Organisation of Mayavi visualizations: the pipeline

Mayavi and VTK pipelines

Mayavi uses VTK for all its visualization needs. A pipeline concept underlies all the visualization in VTK. However, it is important to note that the pipeline used by Mayavi does not correspond to the VTK pipeline creating the visualization: the layout is different, the objects are not the same, and there are more nodes in a VTK pipeline. The two pipelines share some similarities, but in this section, we are only concerned by the Mayavi pipeline.

Anatomy of a Mayavi pipeline

Layout of a pipeline

  • The top node of a Mayavi pipeline is called the Engine. It is responsible of the creation and destruction of the scenes. It is not displayed in the pipeline view.
  • Below the Engine, you find Scenes.
  • Each Scene has a set of data Sources: they expose the data to visualize to Mayavi.
  • Filters can be applied to the Sources to transform the data they wrap.
  • A Module Manager controls the colors used to represent the scalar or vector data.
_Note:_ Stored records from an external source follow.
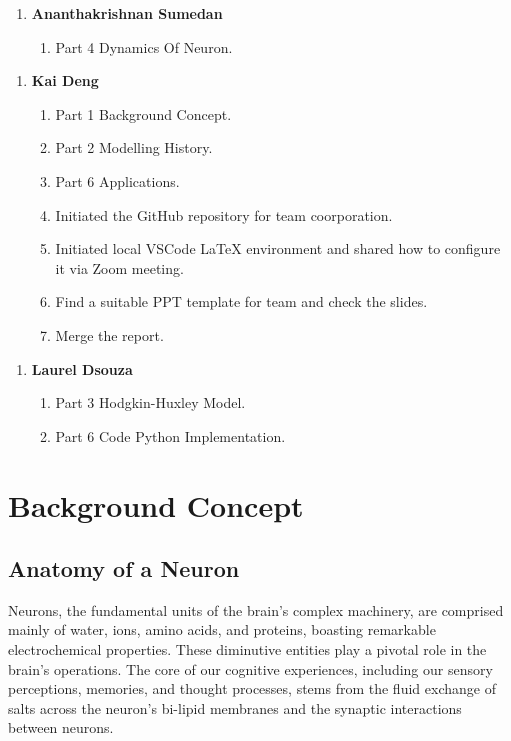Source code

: \documentclass[12pt,a4paper]{report}
\begin{document}
\begin{enumerate}
    \item[] \textbf{Ananthakrishnan Sumedan}
    \begin{enumerate}
        \item Part 4 Dynamics Of Neuron.   
    \end{enumerate}
\end{enumerate}


\begin{enumerate}
    \item[] \textbf{Kai Deng}
    \begin{enumerate}
        \item Part 1 Background Concept. 
        \item Part 2 Modelling History.
        \item Part 6 Applications.
        \item Initiated the GitHub repository for team coorporation.
        \item Initiated local VSCode LaTeX environment and shared how to configure it via Zoom meeting.
        \item Find a suitable PPT template for team and check the slides.
        \item Merge the report.
    \end{enumerate}
\end{enumerate}

\begin{enumerate}
    \item[] \textbf{Laurel Dsouza}
    \begin{enumerate}
        \item Part 3 Hodgkin-Huxley Model.
        \item Part 6 Code Python Implementation.
    \end{enumerate}
\end{enumerate}




\clearpage

\chapter{Background Concept}
\section{Anatomy of a Neuron}
Neurons, the fundamental units of the brain's complex machinery, are comprised mainly of water, ions, amino acids, and proteins, boasting remarkable electrochemical properties. These diminutive entities play a pivotal role in the brain's operations. The core of our cognitive experiences, including our sensory perceptions, memories, and thought processes, stems from the fluid exchange of salts across the neuron's bi-lipid membranes and the synaptic interactions between neurons.
\end{document}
It is represented in the pipeline view as the node called Colors and legends.
  • Visualization Modules finally display a reprensation of the data in the Scene, such as a surface, or lines.

The link between different Mayavi entry points

Every visualization created in Mayavi is constructed with a pipeline, although the construction of the pipeline may be hidden from the user:

  • The easiest way to make a Mayavi visualization is to create a pipeline via the user interface, as, for instance, exposed in the Parametric surfaces examples.
  • The mlab 3d plotting functions, create full piplelines, comprising sources, modules, and possibly filters, to visualize numpy arrays. Displaying the pipeline view is the easiest way to understand what pipeline was built.
  • Pipelines can also be built node-by-node with mlab, using the mlab.pipeline functions. The name of the functions to call can simply be deduced from the names of the pipeline nodes as they appear in the pipeline view.
  • The objects composing a pipeline can be instantiated and added to the pipeline manually, as exposed further below.
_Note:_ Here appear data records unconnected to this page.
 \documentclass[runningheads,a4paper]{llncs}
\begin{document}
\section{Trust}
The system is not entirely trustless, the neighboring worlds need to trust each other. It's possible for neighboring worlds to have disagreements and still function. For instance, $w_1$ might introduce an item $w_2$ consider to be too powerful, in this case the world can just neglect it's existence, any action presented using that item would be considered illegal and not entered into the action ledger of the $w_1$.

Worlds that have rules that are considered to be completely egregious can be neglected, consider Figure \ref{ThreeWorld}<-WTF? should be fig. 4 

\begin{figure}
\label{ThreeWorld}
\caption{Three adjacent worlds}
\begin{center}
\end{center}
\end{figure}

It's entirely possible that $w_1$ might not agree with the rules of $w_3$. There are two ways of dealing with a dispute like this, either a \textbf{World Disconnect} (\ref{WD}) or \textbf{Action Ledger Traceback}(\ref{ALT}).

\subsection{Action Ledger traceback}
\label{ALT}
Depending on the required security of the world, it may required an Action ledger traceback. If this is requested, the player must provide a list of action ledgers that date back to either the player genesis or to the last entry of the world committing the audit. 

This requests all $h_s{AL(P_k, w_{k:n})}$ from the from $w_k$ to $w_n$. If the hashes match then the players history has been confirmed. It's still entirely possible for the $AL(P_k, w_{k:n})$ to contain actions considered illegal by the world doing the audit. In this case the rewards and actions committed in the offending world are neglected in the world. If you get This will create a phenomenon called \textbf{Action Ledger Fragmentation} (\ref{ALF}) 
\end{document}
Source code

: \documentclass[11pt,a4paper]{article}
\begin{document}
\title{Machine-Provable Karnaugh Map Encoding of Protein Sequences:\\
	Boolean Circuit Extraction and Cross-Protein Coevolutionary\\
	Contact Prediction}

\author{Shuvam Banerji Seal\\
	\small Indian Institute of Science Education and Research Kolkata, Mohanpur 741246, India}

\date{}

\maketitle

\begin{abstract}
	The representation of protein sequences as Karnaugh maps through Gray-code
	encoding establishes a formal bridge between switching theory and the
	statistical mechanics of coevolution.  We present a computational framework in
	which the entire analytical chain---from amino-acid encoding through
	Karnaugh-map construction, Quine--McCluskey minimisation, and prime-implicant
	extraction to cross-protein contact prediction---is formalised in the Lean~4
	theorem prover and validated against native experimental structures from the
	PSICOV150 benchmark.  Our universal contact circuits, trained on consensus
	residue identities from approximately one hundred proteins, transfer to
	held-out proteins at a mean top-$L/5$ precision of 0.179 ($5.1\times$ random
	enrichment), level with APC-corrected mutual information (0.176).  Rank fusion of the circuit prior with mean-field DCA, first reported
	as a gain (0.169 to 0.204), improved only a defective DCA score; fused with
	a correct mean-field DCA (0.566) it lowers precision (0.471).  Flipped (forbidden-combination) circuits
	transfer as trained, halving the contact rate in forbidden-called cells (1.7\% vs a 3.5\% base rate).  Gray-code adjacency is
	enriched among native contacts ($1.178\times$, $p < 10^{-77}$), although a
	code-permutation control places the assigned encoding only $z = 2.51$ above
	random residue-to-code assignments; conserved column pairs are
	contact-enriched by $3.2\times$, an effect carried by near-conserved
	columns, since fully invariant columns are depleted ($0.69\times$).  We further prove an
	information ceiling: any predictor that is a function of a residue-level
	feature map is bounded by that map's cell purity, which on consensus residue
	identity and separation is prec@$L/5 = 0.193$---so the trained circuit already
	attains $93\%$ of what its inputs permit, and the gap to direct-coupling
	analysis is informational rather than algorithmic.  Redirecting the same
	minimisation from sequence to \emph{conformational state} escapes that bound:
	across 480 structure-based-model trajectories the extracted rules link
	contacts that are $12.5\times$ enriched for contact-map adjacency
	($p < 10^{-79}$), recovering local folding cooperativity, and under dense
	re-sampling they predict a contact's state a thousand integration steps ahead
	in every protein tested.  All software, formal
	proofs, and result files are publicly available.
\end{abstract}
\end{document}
A pipeline example examined

Let us study the pipeline created by the mlab.plot3d function to represent lines:

import numpy as np
phi = np.linspace(0., 2*np.pi, 1000)
x   = np.cos(6*phi)*(1 + .5*np.cos(11*phi))
y   = np.sin(6*phi)*(1 + .5*np.cos(11*phi))
z   = .5*np.sin(11*phi)

from mayavi import mlab
surface = mlab.plot3d(x, y, z, np.sin(6*phi), tube_radius=0.025, colormap='Spectral', opacity=.5)
_images/pipeline_and_scene.jpg

The mlab.plot3d function first creates a source made of points connected by lines. Then it applies the Stripper filter, which transforms this succession of lines in a ‘strip’. Second, a Stripper filter is applied: from the ‘strip’ it creates tubes with a given radius. Finally, the Surface module is applied to display the surface of the tubes. The surface object returned by the mlab.plot3d function is that final Surface module.

Let us have a look at the data in the pipeline before the tube filter was applied. First we retrive the Stripper filter:

stripper = surface.parent.parent.parent

Then we apply on it a Surface module to represent the strip:

lines = mlab.pipeline.surface(stripper, color=(0, 0, 0))
_images/pipeline_and_scene2.jpg

All the properties of the different steps can be adjusted in the pipeline view. In addition, they correspond to attributes on the various objects:

>>> tubes = surface.parent.parent
>>> tubes.filter.radius
0.025000000000000001

The names in the dialogs of the various properties gives hints to which attributes in the objects they correspond to. However, it can be fairly challenging to find this correspondance. We suggest to use the record feature for this purpose.